Across the whole listing, copy out every line that includes the string "label".

- **Information given**:
╭──
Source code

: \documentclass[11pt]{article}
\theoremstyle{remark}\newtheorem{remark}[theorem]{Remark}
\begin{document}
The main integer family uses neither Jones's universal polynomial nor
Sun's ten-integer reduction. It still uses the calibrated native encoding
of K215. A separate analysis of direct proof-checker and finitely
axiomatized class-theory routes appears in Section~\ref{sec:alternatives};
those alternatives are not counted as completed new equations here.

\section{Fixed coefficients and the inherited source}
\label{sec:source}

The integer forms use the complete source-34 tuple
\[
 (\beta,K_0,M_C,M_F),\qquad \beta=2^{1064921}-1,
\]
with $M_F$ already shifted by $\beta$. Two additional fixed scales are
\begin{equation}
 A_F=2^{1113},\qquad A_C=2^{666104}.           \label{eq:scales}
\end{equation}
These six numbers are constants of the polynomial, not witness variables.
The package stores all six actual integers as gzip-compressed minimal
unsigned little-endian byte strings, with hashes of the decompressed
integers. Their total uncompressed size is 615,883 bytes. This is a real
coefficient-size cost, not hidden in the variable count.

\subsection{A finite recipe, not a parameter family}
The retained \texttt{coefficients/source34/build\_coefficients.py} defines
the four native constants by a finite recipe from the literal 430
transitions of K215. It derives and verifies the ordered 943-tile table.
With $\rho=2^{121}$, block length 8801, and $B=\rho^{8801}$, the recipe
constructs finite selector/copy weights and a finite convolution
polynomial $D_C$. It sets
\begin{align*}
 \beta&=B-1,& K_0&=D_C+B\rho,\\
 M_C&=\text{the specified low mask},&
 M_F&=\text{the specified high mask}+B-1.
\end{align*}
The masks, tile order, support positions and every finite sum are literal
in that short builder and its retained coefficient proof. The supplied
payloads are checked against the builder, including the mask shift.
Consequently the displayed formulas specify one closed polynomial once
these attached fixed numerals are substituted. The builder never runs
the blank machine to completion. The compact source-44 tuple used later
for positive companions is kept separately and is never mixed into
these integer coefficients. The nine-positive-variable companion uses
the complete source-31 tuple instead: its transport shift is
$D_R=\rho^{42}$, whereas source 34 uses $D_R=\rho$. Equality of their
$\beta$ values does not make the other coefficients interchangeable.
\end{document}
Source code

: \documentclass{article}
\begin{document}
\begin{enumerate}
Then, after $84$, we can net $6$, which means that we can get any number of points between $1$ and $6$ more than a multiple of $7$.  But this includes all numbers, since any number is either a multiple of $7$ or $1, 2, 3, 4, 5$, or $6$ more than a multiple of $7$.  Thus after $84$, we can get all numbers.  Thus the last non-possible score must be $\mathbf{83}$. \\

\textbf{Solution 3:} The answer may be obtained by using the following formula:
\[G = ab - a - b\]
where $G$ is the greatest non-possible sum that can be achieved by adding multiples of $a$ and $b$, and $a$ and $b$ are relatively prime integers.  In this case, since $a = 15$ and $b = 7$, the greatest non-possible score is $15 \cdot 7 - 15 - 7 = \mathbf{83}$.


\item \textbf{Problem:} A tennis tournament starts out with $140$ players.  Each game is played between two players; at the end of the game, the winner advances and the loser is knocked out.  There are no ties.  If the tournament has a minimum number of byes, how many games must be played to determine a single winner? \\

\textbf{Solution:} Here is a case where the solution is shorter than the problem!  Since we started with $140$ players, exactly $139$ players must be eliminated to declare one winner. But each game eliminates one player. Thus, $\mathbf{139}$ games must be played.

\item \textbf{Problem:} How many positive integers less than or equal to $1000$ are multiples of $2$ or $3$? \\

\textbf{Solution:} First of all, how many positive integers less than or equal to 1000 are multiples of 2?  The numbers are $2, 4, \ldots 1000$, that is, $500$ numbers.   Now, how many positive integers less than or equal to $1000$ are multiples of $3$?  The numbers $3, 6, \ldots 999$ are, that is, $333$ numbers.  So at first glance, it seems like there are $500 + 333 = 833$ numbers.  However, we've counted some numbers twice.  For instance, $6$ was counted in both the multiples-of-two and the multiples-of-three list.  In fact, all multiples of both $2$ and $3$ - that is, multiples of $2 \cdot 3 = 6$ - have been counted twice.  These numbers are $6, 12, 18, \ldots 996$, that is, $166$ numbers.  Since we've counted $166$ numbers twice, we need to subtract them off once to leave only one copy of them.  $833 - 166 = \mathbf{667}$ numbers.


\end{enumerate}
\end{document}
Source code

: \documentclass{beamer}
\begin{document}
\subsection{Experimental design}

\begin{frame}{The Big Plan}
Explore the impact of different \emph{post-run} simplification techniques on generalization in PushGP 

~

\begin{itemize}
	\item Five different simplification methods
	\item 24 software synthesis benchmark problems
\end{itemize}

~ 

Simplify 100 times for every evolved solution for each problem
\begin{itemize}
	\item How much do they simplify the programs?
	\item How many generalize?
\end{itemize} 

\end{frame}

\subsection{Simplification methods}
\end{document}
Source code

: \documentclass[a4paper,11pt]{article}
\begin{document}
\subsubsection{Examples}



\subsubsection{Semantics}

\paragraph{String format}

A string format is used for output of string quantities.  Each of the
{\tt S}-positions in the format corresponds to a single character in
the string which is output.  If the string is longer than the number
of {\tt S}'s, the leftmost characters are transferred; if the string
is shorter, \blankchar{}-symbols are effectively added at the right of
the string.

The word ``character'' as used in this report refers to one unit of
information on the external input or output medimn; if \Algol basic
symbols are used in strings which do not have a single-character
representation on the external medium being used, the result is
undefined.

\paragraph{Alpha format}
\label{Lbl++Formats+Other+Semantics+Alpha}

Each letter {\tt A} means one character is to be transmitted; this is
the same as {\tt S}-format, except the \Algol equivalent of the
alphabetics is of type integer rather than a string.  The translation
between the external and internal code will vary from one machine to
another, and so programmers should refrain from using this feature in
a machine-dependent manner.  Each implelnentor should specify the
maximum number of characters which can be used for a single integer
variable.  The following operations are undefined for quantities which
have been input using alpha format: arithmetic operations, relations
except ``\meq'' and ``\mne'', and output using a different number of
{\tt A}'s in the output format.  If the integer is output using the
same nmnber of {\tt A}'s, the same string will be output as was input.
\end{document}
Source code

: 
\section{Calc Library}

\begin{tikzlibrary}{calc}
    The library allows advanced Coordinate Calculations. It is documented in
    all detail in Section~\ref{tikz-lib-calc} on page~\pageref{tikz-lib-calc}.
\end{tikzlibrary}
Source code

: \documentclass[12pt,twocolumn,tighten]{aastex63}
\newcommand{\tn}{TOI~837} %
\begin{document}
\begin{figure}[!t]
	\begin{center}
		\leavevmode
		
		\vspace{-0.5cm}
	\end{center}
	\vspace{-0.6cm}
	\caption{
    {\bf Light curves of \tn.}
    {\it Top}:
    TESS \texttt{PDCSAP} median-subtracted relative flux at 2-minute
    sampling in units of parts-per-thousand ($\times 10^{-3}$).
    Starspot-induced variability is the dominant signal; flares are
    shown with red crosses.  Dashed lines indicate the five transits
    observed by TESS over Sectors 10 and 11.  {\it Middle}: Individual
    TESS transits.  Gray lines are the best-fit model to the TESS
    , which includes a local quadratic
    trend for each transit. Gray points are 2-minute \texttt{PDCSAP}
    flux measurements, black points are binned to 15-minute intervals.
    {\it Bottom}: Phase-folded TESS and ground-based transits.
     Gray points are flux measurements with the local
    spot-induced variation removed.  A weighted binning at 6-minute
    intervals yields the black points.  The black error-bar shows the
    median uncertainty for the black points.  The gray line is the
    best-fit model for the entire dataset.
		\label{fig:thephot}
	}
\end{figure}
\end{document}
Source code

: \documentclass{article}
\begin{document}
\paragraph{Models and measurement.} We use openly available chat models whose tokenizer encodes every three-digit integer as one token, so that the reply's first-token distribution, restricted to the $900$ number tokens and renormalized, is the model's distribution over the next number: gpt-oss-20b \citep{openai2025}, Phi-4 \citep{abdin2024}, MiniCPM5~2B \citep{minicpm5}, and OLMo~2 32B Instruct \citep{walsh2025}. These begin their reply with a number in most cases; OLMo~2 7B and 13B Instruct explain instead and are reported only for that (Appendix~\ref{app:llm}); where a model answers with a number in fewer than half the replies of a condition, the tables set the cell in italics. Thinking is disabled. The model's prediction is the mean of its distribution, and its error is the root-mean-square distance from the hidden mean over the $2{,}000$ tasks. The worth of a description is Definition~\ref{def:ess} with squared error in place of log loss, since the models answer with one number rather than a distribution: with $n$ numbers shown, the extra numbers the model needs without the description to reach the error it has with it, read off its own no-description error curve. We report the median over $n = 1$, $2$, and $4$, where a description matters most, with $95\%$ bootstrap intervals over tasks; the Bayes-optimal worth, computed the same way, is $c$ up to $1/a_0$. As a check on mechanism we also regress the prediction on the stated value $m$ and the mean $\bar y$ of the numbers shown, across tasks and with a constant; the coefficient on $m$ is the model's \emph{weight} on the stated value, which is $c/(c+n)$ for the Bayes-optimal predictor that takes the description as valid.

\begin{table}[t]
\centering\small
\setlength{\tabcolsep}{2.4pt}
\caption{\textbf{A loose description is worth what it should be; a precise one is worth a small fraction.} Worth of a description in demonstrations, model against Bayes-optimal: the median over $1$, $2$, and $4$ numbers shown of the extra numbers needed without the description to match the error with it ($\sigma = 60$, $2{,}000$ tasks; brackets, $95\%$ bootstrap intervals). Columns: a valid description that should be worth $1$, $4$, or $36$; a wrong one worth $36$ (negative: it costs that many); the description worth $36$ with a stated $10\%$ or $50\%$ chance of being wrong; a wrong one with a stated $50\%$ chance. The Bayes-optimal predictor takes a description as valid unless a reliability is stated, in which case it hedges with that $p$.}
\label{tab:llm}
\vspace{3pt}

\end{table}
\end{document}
╰──
- **Solution**:
\label{sec:source}
 A_F=2^{1113},\qquad A_C=2^{666104}.           \label{eq:scales}
\label{Lbl++Formats+Other+Semantics+Alpha}
		\label{fig:thephot}
\label{tab:llm}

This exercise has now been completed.